I was helping my son with a homework problem and came across a very similar on your site:

mathcentral.uregina.ca/QQ/database/QQ.09.01/monty1.html

We are trying to understand the answer shown. There seems to be leap, in the answer that isn't explained or we can't see it. Specifically in the answer it says:

"We know that the woman only walks 21 steps to reach the top, and thus in the time she walks 7 more steps the escalator also goes up 7 steps. Hence the woman and the escalator are travelling at the same rate."

We understand that she still has 7 steps left, but how is it that you can conclude from that (or other factors) that during those 7 steps the escalator will also travel 7 steps.

Thanks in advance for any help you can offer.

Pat

Hi Pat.

At this point (the point where the man steps off), she has taken 14 steps and you are given that when she has taken 21 steps, she is finished, so she takes 7 steps more (21-14).

However we also concluded that when she has taken the first 14 steps, she is still 14 steps from the top of the escalator. So there are 14 steps above her. She will take 7 more steps, so 14-7 must be the number of steps the escalator moves her in that same time.

If she moves 7 steps and the escalator moves 7 steps in the same time, they are going the same speed.

Hope this helps,
Stephen La Rocque.

Pat,

We know that the elevator traveled 7 steps because the woman was 14 steps from the top (where her husband was), but walked only 7 of them; so the missing 7 steps are those that disappeared under the top floor as the motor thingy rolled the steps upwards.

All in all, what makes the problem abstract is that the escalator is moving, so we not only keep track of the relative motion between the husband and wife, but also of their relative motion to the ground floor, the top floor, the initial step (painted red) and also between the red step and the ground floor. So perhaps the problem would be simpler if we stopped the escalator.

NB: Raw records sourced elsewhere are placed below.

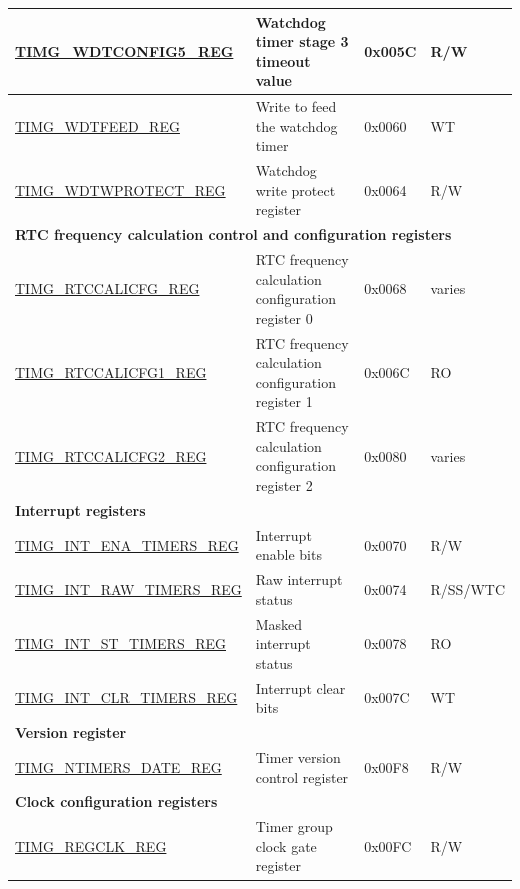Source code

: \begin{longtable}{ | p{6cm} | p{6.7cm} | p{1.3cm} | p{1.5cm} | }
\hyperref[regdesc:TIMGWDTCONFIG5REG]{TIMG\_WDTCONFIG5\_REG} & Watchdog timer stage 3 timeout value & 0x005C & R/W \\ \hline
\hyperref[regdesc:TIMGWDTFEEDREG]{TIMG\_WDTFEED\_REG} & Write to feed the watchdog timer & 0x0060 & WT \\ \hline
\hyperref[regdesc:TIMGWDTWPROTECTREG]{TIMG\_WDTWPROTECT\_REG} & Watchdog write protect register & 0x0064 & R/W \\ \hline
\multicolumn{4}{|l|}{\textbf{RTC frequency calculation control and configuration registers}} \\ \hline
\hyperref[regdesc:TIMGRTCCALICFGREG]{TIMG\_RTCCALICFG\_REG} & RTC frequency calculation configuration register 0 & 0x0068 & varies \\ \hline
\hyperref[regdesc:TIMGRTCCALICFG1REG]{TIMG\_RTCCALICFG1\_REG} & RTC frequency calculation configuration register 1 & 0x006C & RO \\ \hline
\hyperref[regdesc:TIMGRTCCALICFG2REG]{TIMG\_RTCCALICFG2\_REG} & RTC frequency calculation configuration register 2 & 0x0080 & varies \\ \hline
\multicolumn{4}{|l|}{\textbf{Interrupt registers}} \\ \hline
\hyperref[regdesc:TIMGINTENATIMERSREG]{TIMG\_INT\_ENA\_TIMERS\_REG} & Interrupt enable bits & 0x0070 & R/W \\ \hline
\hyperref[regdesc:TIMGINTRAWTIMERSREG]{TIMG\_INT\_RAW\_TIMERS\_REG} & Raw interrupt status & 0x0074 & R/SS/WTC \\ \hline
\hyperref[regdesc:TIMGINTSTTIMERSREG]{TIMG\_INT\_ST\_TIMERS\_REG} & Masked interrupt status & 0x0078 & RO \\ \hline
\hyperref[regdesc:TIMGINTCLRTIMERSREG]{TIMG\_INT\_CLR\_TIMERS\_REG} & Interrupt clear bits & 0x007C & WT \\ \hline
\multicolumn{4}{|l|}{\textbf{Version register}} \\ \hline
\hyperref[regdesc:TIMGNTIMERSDATEREG]{TIMG\_NTIMERS\_DATE\_REG} & Timer version control register & 0x00F8 & R/W \\ \hline
\multicolumn{4}{|l|}{\textbf{Clock configuration registers}} \\ \hline
\hyperref[regdesc:TIMGREGCLKREG]{TIMG\_REGCLK\_REG} & Timer group clock gate register & 0x00FC & R/W \\ \hline
\end{longtable}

So now, we have a good old staircase. The man and his wife start at the bottom at the same time, and instead of the steps moving up, it is the top floor which is coming down towards them. Hmmmm... Come to think of it, this is still a bit too weird. Instead of the top floor, let's use a real person. Furthermore, let's call this person Bob:

''A man walks twice as fast as his wife. They start together at the bottom of a staircase, and at the same Bob starts at the top. When the man meets Bob, he has taken 28 steps. When the woman meets Bob, she has taken 21 steps. How many steps does the staircase have? (Assuming they all walk at constant speeds.)''

Is it easier to work out this way?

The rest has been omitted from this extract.